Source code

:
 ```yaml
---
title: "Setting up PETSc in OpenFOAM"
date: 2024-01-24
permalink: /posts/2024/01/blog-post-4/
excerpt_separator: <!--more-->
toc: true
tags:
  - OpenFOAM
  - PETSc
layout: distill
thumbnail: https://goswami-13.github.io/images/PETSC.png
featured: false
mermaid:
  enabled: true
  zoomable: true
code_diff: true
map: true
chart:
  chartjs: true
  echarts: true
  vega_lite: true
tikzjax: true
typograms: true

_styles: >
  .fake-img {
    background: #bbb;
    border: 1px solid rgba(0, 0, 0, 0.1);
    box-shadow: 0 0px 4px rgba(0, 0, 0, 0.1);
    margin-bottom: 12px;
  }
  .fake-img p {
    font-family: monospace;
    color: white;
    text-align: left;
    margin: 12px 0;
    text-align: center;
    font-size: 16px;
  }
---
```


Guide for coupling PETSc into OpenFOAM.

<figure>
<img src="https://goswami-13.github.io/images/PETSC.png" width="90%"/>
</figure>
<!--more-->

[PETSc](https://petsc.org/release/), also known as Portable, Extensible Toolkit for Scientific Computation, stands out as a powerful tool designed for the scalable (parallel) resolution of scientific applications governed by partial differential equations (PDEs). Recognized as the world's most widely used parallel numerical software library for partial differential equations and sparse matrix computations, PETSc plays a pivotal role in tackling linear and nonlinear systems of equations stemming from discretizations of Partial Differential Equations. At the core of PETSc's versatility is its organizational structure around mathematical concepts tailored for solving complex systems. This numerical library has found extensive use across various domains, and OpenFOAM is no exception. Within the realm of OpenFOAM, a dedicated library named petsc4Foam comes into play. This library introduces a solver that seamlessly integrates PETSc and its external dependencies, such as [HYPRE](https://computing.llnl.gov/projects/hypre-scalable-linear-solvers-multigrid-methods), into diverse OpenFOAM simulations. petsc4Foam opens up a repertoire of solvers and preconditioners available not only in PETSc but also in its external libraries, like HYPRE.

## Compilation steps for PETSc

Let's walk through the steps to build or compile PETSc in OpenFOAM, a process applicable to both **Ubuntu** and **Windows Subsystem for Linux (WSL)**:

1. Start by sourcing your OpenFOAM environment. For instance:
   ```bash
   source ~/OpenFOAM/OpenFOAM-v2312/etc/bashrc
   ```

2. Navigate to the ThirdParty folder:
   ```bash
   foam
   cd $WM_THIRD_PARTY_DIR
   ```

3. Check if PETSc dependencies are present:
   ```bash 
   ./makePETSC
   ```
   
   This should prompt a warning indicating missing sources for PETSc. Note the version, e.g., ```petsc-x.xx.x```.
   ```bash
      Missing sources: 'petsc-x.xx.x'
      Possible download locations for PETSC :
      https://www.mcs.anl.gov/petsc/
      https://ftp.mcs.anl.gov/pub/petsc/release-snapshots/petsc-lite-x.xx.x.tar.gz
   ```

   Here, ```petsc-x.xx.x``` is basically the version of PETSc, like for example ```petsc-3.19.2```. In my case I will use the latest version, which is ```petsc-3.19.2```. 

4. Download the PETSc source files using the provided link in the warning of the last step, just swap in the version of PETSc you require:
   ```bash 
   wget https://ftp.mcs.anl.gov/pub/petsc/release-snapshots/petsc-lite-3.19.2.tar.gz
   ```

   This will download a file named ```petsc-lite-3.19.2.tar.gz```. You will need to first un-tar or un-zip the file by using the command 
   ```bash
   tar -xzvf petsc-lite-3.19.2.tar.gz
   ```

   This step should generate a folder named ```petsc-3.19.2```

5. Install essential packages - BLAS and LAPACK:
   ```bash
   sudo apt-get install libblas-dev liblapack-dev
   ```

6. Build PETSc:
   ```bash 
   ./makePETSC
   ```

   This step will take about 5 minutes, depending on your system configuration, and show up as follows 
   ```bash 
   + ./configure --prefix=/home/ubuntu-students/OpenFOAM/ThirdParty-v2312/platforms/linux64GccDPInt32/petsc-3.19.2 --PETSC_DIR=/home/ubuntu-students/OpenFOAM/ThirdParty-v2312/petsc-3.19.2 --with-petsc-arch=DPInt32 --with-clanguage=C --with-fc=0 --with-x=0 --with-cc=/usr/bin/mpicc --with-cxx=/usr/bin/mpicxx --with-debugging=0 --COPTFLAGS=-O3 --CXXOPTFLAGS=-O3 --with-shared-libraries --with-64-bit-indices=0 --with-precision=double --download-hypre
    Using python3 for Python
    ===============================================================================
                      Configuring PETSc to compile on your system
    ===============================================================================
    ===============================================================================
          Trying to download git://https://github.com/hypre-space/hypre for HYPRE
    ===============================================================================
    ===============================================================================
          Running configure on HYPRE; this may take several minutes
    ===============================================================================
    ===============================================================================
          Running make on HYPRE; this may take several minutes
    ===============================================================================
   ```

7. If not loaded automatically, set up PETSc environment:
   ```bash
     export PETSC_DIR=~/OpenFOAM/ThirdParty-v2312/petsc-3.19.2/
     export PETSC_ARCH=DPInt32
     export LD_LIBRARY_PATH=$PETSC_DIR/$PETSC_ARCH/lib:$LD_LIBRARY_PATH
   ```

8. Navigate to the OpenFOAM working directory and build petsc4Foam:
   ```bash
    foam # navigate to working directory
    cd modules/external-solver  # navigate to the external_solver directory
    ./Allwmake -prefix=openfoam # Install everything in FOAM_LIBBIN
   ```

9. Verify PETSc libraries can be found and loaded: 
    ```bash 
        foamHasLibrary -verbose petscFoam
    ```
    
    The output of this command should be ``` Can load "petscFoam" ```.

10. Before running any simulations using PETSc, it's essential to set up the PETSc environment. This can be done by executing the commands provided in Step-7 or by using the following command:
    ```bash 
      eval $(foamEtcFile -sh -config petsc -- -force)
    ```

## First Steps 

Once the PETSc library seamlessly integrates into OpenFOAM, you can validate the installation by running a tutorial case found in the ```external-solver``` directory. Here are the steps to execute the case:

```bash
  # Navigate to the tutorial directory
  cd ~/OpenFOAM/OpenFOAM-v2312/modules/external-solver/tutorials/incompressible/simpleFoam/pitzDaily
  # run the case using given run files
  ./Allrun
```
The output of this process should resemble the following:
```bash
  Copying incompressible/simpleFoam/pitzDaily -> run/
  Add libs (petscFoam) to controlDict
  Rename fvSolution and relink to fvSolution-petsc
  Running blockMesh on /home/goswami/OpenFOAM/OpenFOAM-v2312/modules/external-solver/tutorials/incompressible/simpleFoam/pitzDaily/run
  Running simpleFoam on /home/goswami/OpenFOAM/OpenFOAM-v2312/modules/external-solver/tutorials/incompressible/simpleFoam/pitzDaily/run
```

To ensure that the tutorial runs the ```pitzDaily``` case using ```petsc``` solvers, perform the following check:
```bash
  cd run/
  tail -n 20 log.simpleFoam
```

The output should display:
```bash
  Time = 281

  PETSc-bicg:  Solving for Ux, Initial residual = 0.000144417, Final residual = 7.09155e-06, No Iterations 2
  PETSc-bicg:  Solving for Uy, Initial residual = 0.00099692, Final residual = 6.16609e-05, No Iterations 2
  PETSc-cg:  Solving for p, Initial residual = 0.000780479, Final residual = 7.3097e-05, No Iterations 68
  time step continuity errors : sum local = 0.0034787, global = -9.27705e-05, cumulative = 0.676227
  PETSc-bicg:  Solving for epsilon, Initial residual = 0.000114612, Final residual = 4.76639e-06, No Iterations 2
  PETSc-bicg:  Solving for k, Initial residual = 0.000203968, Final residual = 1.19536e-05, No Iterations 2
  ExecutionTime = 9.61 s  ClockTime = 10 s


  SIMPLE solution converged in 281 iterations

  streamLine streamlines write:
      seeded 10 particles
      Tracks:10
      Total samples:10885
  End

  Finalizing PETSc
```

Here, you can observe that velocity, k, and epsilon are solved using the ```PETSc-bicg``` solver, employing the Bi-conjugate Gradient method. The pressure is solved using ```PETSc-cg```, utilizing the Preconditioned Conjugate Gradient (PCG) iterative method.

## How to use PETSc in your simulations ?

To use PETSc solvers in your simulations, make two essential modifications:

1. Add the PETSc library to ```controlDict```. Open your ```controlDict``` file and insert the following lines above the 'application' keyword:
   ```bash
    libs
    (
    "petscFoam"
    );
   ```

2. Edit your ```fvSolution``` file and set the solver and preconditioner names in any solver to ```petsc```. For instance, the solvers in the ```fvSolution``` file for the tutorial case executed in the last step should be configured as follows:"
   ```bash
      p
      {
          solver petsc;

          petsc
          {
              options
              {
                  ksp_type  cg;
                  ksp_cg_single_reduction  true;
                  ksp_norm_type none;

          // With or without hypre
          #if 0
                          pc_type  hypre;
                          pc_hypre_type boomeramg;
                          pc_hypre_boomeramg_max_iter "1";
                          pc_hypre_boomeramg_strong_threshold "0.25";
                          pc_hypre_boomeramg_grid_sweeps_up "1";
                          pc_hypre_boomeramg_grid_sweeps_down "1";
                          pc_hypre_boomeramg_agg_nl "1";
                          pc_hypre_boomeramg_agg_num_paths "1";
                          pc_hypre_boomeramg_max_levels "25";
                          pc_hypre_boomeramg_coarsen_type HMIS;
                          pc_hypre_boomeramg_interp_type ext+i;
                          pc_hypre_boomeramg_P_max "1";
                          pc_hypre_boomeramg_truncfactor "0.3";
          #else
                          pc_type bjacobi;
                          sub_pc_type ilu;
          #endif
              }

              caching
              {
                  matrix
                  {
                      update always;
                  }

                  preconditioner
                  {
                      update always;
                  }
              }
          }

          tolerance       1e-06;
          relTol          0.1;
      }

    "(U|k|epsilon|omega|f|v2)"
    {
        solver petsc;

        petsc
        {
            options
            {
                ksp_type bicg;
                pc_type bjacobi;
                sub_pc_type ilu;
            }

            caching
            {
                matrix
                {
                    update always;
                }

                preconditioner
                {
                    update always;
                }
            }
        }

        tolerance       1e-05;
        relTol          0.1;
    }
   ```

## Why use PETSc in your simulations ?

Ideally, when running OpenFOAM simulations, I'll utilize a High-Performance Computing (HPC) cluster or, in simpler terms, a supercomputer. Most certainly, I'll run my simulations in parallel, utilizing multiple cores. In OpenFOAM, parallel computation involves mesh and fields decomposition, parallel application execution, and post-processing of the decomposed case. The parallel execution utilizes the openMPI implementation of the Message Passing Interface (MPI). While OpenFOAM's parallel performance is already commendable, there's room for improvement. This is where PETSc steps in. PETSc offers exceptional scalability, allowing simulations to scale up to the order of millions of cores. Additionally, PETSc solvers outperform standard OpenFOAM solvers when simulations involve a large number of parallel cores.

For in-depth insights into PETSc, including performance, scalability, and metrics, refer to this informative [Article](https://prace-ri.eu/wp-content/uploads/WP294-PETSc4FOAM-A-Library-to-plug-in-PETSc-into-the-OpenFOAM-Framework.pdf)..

● ● ●

What you need to do: All lines above that hold the string "performance" should be copied.

Task response:
Ideally, when running OpenFOAM simulations, I'll utilize a High-Performance Computing (HPC) cluster or, in simpler terms, a supercomputer. Most certainly, I'll run my simulations in parallel, utilizing multiple cores. In OpenFOAM, parallel computation involves mesh and fields decomposition, parallel application execution, and post-processing of the decomposed case. The parallel execution utilizes the openMPI implementation of the Message Passing Interface (MPI). While OpenFOAM's parallel performance is already commendable, there's room for improvement. This is where PETSc steps in. PETSc offers exceptional scalability, allowing simulations to scale up to the order of millions of cores. Additionally, PETSc solvers outperform standard OpenFOAM solvers when simulations involve a large number of parallel cores.
For in-depth insights into PETSc, including performance, scalability, and metrics, refer to this informative [Article](https://prace-ri.eu/wp-content/uploads/WP294-PETSc4FOAM-A-Library-to-plug-in-PETSc-into-the-OpenFOAM-Framework.pdf)..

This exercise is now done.